Firstly does log(z) have any singularity other than z=0?
Secondly, z=0 is a pole of what order for log(z)? What is the Laurent series expansion for log(z)
at z=0?

2. Apr 30, 2012

jackmell

You got $\sqrt{z}$ straight? How many singular points that one has? Two right. Zero and infinity. That is, there exists a neighborhood of zero and infinity such that one complete circuit around them carries a branch of $\sqrt{z}$ into another branch. There's one at infinity cus' any very large circle around the origin is a circle around the point at infinity and that circle carries the value of $\sqrt{z}$ into another branch. For example a circle starting at 4 starts at $\sqrt{4}=2$, then after one full circuit along an analytically continuous path over the function, goes to $-2$. After a $4\pi$ circuit, it goes back to 2. And the order of a branch-point is the number of times for this minus one so $\sqrt{z}$ has an algebraic branch point of order one at both the origin and infinity. If it were $\sqrt[3]{z}$, same dif except the order is 2. Those singular point are not poles because they are not issolated. That is, there is no neighborhood around them where the function is analytic and single-valued. Obviously since $\sqrt{z}$ will be different after one full circuit around the neighborhood so it's not single-valued.

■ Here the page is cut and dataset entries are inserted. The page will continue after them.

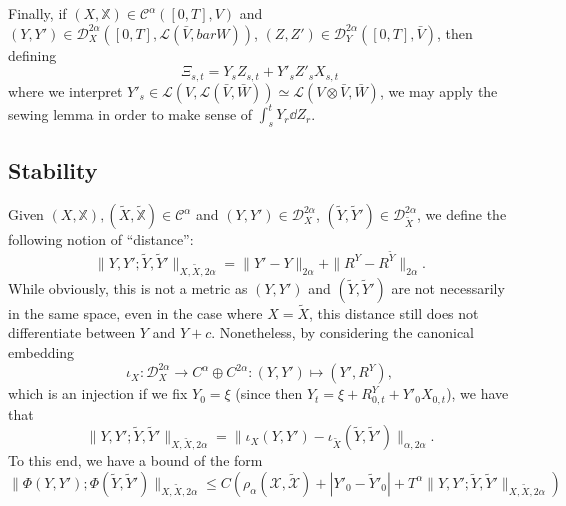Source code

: \documentclass[]{article}
\theoremstyle{definition}
\theoremstyle{definition}
\begin{document}
Finally, if \((X, \mathbb{X}) \in \mathcal{C}^\alpha([0, T], V)\) and 
\((Y, Y') \in \mathcal{D}^{2\alpha}_X([0, T], \mathcal{L}(\bar V, bar W))\),
\((Z, Z') \in \mathcal{D}^{2\alpha}_Y([0, T], \bar V)\), then defining 
\[\Xi_{s, t} = Y_s Z_{s, t} + Y'_s Z'_s X_{s, t}\]
where we interpret \(Y'_s \in \mathcal{L}(V, \mathcal{L}(\bar V, \bar W)) \simeq \mathcal{L}(V \otimes \bar V, \bar W)\), 
we may apply the sewing lemma in order to make sense of 
\(\int_s^t Y_r \dd Z_r\).

\subsection*{Stability}

Given \((X, \mathbb{X}), (\tilde X, \tilde{\mathbb{X}}) \in \mathcal{C}^\alpha\) and \((Y, Y') \in \mathcal{D}^{2\alpha}_X\),
\((\tilde Y, \tilde Y') \in \mathcal{D}^{2\alpha}_{\tilde X}\), we define the following notion of ``distance'':
\[\|Y, Y'; \tilde Y, \tilde Y'\|_{X, \tilde X, 2\alpha} = \|Y' - Y\|_{2\alpha} + \|R^Y - R^{\tilde Y}\|_{2 \alpha}.\]
While obviously, this is not a metric as \((Y, Y')\) and \((\tilde Y, \tilde Y')\) are not necessarily in the same space, 
even in the case where \(X = \tilde X\), this distance still does not differentiate between \(Y\) and \(Y + c\). 
Nonetheless, by considering the canonical embedding 
\[\iota_X : \mathcal{D}^{2\alpha}_X \to C^\alpha \oplus C^{2\alpha} : (Y, Y') \mapsto (Y', R^Y),\]
which is an injection if we fix \(Y_0 = \xi\) (since then \(Y_t = \xi + R^Y_{0, t} + Y'_0 X_{0, t}\)), we have that 
\[\|Y, Y'; \tilde Y, \tilde Y'\|_{X, \tilde X, 2\alpha} = \|\iota_X(Y, Y') - \iota_{\tilde X}(\tilde Y, \tilde Y')\|_{\alpha, 2\alpha}.\]
To this end, we have a bound of the form 
\[\|\Phi(Y, Y'); \Phi(\tilde Y, \tilde Y')\|_{X, \tilde X, 2\alpha} \le 
  C(\rho_\alpha(\mathcal{X}, \tilde{\mathcal{X}}) + |Y'_0 - \tilde{Y}'_0| + T^\alpha \|Y, Y'; \tilde Y, \tilde Y'\|_{X, \tilde X, 2\alpha})\]
\end{document}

But the Laurent series expansion is a power series around poles so therefore $\sqrt[n]{z}$ does not have a Laurent expansion about it's singular points.

Now what about log(z)? That one has singular points called "logarithmic branch points" of infinite order since circuits around the origin or infinity around the function never return to the starting value. These too are not poles since they also are not issolated and so therefore do not have Laurent series expansions about their singular points.